Good morning. Thank you for joining Guggenheim's 2025 healthcare innovations conference. I am Debjit, one of the therapeutic analysts here, and my privilege to welcome our next presenting company, Edgewise Therapeutics. Joining from Edgewise are CEO Kevin Koch and Chief Operating Officer Behrad Derakhshan. I'm sorry. I tried. Okay, let's get started with 7500. The Part D data are forthcoming. Obviously, there were some enrollment challenges, especially screening patients in the Part B, Part C. What have you guys done not to sort of have that be an overhang on the data?
Yeah, so I'll give you how we thought about the data. We thought the data was spectacular coming out of the initial April disclosure. What was really exciting about it was, essentially, we saw no relationship between the ejection fraction changes and the concentration of the drug, which is highly differentiated from the CMIs. That is a really important concept. The second thing we observed, and we're really excited to be able to report, is that we saw dramatic changes in feel and function. This includes things in the New York Heart Association changes, as well as KCCQ scores, and then robust changes in key biomarkers like NT-proBNP. That is a very important observation that we had. The compound was generally well tolerated, except that we had observed a couple of cases of atrial fibrillation. As you all know, in HCM, atrial fibrillation is highly pervasive.
It depends on the nature of those individual patients, on their risk factors. What we noticed as we were moving through the study is really two things. One is that the core lab that reads all of the echoes was different than the PI echoes that were observed. In this study, we were using the PI echoes and their interpretation of the data to enroll the patients. What we found is that two of the patients were not HCM patients because of the wall thickness of the patients. The other two, and in fact, this occurred in all those patients, had very high risk factors for atrial fibrillation, with the two main ones being the left atrial reservoir strain and the size of the atria. These folks had very high levels of pathology associated for AF.

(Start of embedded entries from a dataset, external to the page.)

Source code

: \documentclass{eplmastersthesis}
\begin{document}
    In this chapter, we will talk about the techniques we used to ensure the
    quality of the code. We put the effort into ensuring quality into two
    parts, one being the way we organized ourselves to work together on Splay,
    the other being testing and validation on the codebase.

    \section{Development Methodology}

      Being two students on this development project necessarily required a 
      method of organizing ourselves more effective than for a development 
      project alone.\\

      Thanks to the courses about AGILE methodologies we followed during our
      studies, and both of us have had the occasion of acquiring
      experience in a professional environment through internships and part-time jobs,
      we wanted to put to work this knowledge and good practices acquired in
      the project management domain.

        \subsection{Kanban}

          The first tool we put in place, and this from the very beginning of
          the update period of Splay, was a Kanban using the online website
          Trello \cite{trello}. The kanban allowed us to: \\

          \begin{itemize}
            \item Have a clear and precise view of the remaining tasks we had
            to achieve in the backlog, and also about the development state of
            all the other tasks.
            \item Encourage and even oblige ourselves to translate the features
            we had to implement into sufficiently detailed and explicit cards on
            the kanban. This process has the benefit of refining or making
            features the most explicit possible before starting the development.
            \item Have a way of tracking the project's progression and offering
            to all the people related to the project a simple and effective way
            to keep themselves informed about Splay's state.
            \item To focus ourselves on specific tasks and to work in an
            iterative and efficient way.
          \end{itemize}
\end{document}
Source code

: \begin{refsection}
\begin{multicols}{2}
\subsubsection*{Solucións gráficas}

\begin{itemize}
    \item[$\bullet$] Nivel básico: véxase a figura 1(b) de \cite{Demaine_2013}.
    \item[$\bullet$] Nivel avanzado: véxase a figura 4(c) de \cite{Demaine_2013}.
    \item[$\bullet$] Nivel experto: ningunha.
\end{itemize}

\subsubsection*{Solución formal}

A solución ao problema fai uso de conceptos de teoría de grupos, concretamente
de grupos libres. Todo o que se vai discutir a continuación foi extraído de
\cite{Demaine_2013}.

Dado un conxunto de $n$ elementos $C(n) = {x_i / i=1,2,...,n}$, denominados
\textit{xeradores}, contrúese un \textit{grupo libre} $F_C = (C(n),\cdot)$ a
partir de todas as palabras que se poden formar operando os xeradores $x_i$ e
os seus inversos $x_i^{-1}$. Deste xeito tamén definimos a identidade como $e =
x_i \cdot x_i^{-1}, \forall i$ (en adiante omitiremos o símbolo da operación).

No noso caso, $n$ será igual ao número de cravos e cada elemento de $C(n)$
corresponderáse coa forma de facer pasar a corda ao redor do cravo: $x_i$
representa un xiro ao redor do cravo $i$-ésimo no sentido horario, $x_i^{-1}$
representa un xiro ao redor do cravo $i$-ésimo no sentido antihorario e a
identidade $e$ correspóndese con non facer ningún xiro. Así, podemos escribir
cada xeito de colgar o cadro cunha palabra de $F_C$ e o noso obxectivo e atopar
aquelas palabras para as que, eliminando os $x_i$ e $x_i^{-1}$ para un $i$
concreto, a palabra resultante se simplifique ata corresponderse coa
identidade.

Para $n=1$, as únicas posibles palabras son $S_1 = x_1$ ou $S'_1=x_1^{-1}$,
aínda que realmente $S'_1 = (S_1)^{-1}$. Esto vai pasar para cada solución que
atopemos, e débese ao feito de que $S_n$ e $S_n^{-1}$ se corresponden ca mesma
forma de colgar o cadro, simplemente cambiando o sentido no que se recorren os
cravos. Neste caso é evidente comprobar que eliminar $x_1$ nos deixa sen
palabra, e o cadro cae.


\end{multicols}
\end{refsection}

What do we do to address that particular issue? Because other than that, the data was spectacular. We, instead of having simply the PI read the echo and make the call of who was enrolled in the patient, incorporated our own internal look at the patients from an expert in echo to take an initial look of it to confirm what the PIs said. We have a core lab, which can look at all of the echoes and ask the question, is this person high or low risk for AF? Of course, we want to enroll a representative group. What we did was match what was observed in Sequoia and Explorer. We integrated that, and we started integrating that particular part of the program about April of this year. We have been recruiting patients since April.
Now, what we first did, and this was a very fast and easy protocol amendment, was we went back and dosed 25 mg patients in BNC. You remember, when we dosed at 50 mg, that was an active dose. Good clinical practice would mean that we would go and look at what is the minimally effective dose for these patients. We have enrolled multiple patients in both non-obstructive and obstructive at 25 mg in the BNC portion, which is the 28-day portion of the study. We also, in parallel, did a protocol amendment, which was more substantial because you have to build a new database to actually do a three-month study, which is the Part D. That Part D took about a month and a half to get that database built, get it through the FDA, get it through the IRBs.

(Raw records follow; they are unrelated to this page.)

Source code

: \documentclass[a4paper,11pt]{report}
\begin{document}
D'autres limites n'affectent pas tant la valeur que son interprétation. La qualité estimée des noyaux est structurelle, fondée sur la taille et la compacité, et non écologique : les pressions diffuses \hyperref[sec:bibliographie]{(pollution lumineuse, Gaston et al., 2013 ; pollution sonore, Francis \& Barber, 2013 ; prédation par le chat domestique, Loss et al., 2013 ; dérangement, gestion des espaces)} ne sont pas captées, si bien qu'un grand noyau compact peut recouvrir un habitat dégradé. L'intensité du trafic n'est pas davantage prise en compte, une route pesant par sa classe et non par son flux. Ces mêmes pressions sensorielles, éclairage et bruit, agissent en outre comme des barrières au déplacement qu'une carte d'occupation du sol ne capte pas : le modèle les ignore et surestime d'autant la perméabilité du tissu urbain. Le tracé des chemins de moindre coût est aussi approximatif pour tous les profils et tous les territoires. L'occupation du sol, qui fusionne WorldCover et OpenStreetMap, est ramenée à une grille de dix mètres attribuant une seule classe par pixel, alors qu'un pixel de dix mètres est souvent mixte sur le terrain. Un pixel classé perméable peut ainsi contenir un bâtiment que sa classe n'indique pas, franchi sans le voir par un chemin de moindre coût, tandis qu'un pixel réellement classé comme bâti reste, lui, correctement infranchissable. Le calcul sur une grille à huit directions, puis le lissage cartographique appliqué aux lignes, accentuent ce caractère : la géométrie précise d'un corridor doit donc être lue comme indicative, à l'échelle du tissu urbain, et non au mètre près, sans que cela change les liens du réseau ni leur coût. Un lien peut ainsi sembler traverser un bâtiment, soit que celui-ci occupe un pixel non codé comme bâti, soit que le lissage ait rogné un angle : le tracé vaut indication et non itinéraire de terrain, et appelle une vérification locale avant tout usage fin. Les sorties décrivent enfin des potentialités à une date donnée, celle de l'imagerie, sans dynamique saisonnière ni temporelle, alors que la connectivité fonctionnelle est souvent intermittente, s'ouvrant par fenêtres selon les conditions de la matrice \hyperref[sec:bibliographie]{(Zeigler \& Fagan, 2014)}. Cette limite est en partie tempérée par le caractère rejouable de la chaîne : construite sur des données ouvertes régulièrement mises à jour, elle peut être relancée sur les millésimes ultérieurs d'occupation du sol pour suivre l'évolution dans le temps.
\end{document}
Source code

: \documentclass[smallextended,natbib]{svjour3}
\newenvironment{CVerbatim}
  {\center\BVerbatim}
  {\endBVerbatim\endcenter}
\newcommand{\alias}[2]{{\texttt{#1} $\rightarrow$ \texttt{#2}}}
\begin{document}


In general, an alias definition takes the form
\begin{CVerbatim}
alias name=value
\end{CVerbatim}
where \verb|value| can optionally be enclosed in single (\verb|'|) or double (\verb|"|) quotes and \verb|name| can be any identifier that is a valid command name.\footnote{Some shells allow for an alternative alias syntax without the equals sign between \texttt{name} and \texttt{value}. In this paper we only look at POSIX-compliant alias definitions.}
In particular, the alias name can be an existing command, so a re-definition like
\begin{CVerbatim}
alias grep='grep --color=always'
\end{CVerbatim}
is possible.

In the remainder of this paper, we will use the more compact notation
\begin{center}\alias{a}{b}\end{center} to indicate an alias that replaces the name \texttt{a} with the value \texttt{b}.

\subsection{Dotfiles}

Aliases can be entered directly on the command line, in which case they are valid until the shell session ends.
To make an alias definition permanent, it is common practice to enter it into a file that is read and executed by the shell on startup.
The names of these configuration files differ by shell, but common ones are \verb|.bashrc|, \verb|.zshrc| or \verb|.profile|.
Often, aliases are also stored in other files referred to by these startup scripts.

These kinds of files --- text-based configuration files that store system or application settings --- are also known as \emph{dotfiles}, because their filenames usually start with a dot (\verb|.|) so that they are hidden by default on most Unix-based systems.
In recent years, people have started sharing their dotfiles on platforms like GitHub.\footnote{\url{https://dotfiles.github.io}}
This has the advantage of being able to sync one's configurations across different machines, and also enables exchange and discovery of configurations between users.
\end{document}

We started screening patients in June. That screening has been robust. When you get these clinical sites up and running, they do not all happen at once. They happen in kind of a rolling fashion. We now have about 20 sites open. We have been screening actively since June. We have actually treated quite a few patients at this point. We will provide an update later in the year. That process now allows us to remove patients that are very high risk, and we should be able to now look at the efficacy of the drug in isolation from any AE profile.
That was very helpful. Take a step back. The data that are expected end of the year may not necessarily be the Part D data, but we'll get the Part B and Part C follow-up at the 25 mg?
Yeah, so we're still discussing what's the best forum to talk about the 25 mg efficacy data. What I think we want to provide is an update of where we are in the Part D studies and where we are in the 25 mg studies. Some level of granularity of how many patients, when's the anticipated readout for efficacy, and what is the AE profile of the drug over this timeframe when we've been treating patients.
Got it. For the Part D segment, given that in the earlier part, the AFibs happened relatively quickly.
Yeah, they're all within the 28-day period.
Exactly. When you get a given update on the Part D, at least there would be enough in there to take the safety overhang off the program.
Yeah, I think that's been the only overhang people have said. The efficacy is spectacular. The limited or no changes in EF has been differentiating. Now let's focus everybody's attention on the efficacy of the drug and the potential of how we'd run the phase threes.
Got it. That's helpful. If you think about the broader landscape in obstructive HCM, where do you think 7500 fits in?
I think it fits in across the board in HCM. Right now, what is holding back the market opportunity within HCM for the CMIs are the REMs. The need to titrate the drug with three or four echoes to get to the right dose, to get to the right therapeutic index, and to trying to avoid the ejection fraction changes. Most of the cardiology groups that are in the community do not have that echo capability or want to be involved in so many echoes and the risk associated with titrating by echoes to be dosing the drug. Invariably, where the drug, where mavacamten is being dosed, in their center of excellence. Even though they have great capacity, that capacity is limited.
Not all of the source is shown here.